> Data for processing
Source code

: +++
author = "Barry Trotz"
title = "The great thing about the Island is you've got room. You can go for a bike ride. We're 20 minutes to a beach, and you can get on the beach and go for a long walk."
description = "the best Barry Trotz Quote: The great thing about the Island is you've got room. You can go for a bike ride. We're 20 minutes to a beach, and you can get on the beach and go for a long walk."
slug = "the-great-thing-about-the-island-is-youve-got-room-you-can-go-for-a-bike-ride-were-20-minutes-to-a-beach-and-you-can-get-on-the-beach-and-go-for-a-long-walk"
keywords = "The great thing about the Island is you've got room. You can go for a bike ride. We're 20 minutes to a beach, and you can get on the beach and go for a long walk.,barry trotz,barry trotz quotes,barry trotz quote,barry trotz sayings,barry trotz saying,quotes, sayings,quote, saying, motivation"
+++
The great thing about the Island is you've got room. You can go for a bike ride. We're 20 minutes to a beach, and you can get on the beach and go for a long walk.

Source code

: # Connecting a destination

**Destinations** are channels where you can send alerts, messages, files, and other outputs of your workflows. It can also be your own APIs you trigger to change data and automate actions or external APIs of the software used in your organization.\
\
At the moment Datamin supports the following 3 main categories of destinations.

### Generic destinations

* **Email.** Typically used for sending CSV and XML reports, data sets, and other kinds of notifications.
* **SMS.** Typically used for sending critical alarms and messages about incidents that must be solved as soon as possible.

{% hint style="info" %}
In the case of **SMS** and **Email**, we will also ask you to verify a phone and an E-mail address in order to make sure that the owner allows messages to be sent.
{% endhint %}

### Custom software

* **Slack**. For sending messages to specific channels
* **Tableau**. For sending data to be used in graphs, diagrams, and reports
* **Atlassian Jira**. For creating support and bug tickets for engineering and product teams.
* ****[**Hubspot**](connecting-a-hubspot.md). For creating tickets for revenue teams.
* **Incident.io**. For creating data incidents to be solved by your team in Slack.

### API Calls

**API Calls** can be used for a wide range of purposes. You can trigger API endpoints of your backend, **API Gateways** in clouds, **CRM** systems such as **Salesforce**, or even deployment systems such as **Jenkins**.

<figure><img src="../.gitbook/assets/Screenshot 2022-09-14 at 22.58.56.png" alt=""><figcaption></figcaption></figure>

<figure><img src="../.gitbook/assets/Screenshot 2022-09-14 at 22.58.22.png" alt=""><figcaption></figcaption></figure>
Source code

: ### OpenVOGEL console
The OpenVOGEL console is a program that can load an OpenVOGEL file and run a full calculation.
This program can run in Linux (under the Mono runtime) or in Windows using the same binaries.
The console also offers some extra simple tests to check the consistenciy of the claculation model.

> The task
Nothing in the records should be altered when they are written out again.

> Final answer
Source code

: +++
author = "Barry Trotz"
title = "The great thing about the Island is you've got room. You can go for a bike ride. We're 20 minutes to a beach, and you can get on the beach and go for a long walk."
description = "the best Barry Trotz Quote: The great thing about the Island is you've got room. You can go for a bike ride. We're 20 minutes to a beach, and you can get on the beach and go for a long walk."
slug = "the-great-thing-about-the-island-is-youve-got-room-you-can-go-for-a-bike-ride-were-20-minutes-to-a-beach-and-you-can-get-on-the-beach-and-go-for-a-long-walk"
keywords = "The great thing about the Island is you've got room. You can go for a bike ride. We're 20 minutes to a beach, and you can get on the beach and go for a long walk.,barry trotz,barry trotz quotes,barry trotz quote,barry trotz sayings,barry trotz saying,quotes, sayings,quote, saying, motivation"
+++
The great thing about the Island is you've got room. You can go for a bike ride. We're 20 minutes to a beach, and you can get on the beach and go for a long walk.

Source code

: # Connecting a destination

**Destinations** are channels where you can send alerts, messages, files, and other outputs of your workflows. It can also be your own APIs you trigger to change data and automate actions or external APIs of the software used in your organization.\
\
At the moment Datamin supports the following 3 main categories of destinations.

### Generic destinations

* **Email.** Typically used for sending CSV and XML reports, data sets, and other kinds of notifications.
* **SMS.** Typically used for sending critical alarms and messages about incidents that must be solved as soon as possible.

{% hint style="info" %}
In the case of **SMS** and **Email**, we will also ask you to verify a phone and an E-mail address in order to make sure that the owner allows messages to be sent.
{% endhint %}

### Custom software

* **Slack**. For sending messages to specific channels
* **Tableau**. For sending data to be used in graphs, diagrams, and reports
* **Atlassian Jira**. For creating support and bug tickets for engineering and product teams.
* ****[**Hubspot**](connecting-a-hubspot.md). For creating tickets for revenue teams.
* **Incident.io**. For creating data incidents to be solved by your team in Slack.

### API Calls

**API Calls** can be used for a wide range of purposes. You can trigger API endpoints of your backend, **API Gateways** in clouds, **CRM** systems such as **Salesforce**, or even deployment systems such as **Jenkins**.

<figure><img src="../.gitbook/assets/Screenshot 2022-09-14 at 22.58.56.png" alt=""><figcaption></figcaption></figure>

<figure><img src="../.gitbook/assets/Screenshot 2022-09-14 at 22.58.22.png" alt=""><figcaption></figcaption></figure>
Source code

: ### OpenVOGEL console
The OpenVOGEL console is a program that can load an OpenVOGEL file and run a full calculation.
This program can run in Linux (under the Mono runtime) or in Windows using the same binaries.
The console also offers some extra simple tests to check the consistenciy of the claculation model.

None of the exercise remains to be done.